The exhibition draws from Block’s collection of artwork created by members of the John Reed Club in the 1930s, Corrin said. Club members were artists, writers, intellectuals and cultural leaders who were concerned about both racial and economic inequality in the United States, she added. 

“They believed that art could enact social change,” she said.

Members of the John Reed Clubs worked primarily in the medium of printmaking, because it was a democratic medium that allowed for easy distribution to the masses, Corrin said.

John Murphy, a graduate fellow at Block, was developing an exhibit when he realized that although the literary work of the John Reed Clubs was well known, little work had been done about the visual artists involved, Corrin said.
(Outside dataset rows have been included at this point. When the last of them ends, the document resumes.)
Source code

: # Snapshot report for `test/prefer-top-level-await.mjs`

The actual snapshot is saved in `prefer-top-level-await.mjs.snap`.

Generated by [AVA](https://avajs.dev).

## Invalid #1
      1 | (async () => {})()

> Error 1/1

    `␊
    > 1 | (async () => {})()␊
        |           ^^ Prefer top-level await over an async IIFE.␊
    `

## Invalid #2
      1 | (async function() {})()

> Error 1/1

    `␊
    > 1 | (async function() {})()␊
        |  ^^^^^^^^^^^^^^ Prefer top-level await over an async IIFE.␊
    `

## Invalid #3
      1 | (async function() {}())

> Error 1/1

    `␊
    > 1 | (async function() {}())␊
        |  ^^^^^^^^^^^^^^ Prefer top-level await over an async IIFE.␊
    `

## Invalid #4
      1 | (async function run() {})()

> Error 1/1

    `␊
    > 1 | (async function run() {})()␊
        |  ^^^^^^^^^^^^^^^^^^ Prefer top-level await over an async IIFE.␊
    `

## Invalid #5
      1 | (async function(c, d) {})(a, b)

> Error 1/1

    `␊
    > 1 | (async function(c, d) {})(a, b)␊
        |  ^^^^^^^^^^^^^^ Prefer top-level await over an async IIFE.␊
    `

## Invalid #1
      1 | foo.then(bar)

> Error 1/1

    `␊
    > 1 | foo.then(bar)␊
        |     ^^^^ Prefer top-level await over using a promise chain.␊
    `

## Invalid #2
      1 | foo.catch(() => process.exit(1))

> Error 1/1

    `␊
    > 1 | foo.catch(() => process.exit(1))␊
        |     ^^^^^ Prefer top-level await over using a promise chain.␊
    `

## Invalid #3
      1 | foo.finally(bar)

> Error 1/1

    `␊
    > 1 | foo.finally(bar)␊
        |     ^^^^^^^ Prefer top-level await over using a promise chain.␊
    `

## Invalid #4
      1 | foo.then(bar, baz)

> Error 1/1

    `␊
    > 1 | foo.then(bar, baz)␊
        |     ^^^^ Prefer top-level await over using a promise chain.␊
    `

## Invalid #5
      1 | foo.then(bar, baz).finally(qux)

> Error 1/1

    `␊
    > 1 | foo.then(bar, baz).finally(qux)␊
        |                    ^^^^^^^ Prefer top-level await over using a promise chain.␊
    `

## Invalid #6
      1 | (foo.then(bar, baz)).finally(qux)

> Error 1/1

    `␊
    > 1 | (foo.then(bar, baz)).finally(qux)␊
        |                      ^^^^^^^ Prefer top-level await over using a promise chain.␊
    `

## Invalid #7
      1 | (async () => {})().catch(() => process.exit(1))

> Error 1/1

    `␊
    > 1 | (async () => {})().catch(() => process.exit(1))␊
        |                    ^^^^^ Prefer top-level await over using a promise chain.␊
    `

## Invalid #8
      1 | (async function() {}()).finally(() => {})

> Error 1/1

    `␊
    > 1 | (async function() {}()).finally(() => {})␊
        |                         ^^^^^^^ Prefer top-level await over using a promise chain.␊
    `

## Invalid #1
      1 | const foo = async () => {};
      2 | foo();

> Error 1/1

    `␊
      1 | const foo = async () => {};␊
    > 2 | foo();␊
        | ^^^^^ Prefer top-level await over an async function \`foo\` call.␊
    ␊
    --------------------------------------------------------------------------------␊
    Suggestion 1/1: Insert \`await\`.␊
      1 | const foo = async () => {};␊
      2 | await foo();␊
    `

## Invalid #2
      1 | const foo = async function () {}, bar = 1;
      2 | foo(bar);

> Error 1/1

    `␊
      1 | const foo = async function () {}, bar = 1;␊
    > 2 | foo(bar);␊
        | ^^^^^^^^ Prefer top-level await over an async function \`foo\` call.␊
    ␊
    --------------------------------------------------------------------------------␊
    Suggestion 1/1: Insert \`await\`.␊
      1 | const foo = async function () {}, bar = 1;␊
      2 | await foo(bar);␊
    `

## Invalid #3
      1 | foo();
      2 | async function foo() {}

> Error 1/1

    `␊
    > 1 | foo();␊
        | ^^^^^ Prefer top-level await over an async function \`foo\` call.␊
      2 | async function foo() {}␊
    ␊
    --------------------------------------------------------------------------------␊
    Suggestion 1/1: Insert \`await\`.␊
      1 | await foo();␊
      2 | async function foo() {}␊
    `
Block received a grant from the Terra Foundation for American Art to prepare The Left Front. Murphy and his colleague, Jill Bugajski, joined the curatorial team for the exhibition that is now at the Grey.

“They provided additional funds to allow it to travel,” Grey Art Gallery director Lynn Gumpert said about the Terra Foundation’s grant. “The fact that the Terra Foundation made this generous grant really helped make sure (The Left Front) came to New York.”

Murphy said the Grey had to leave out a few works because the gallery’s space is smaller than Block’s. 

“There is also a difference in terms of emphasis,” Murphy said. “In New York, there is more of an emphasis on the history of the John Reed Clubs in New York City. Here in Chicago and Evanston, we placed more of an emphasis on the history of artists in Chicago.”

This emphasis was reflected in some of the content that sets the current version of The Left Front apart from its time at Block.

“At the Grey Art Gallery, we have added some photographs, a poster and some film footage from Tamiment Library, which is one of the foremost libraries of labor archives in the country,”Gumpert said. “It is one of the special collections at NYU.”

Corrin said the library at NYU contains the archives of the American Communist Party.

“It seemed especially relevant and important to have it there,” Corrin said. “We are excited that we are working on three different exhibitions with the Grey. This is the first of three.”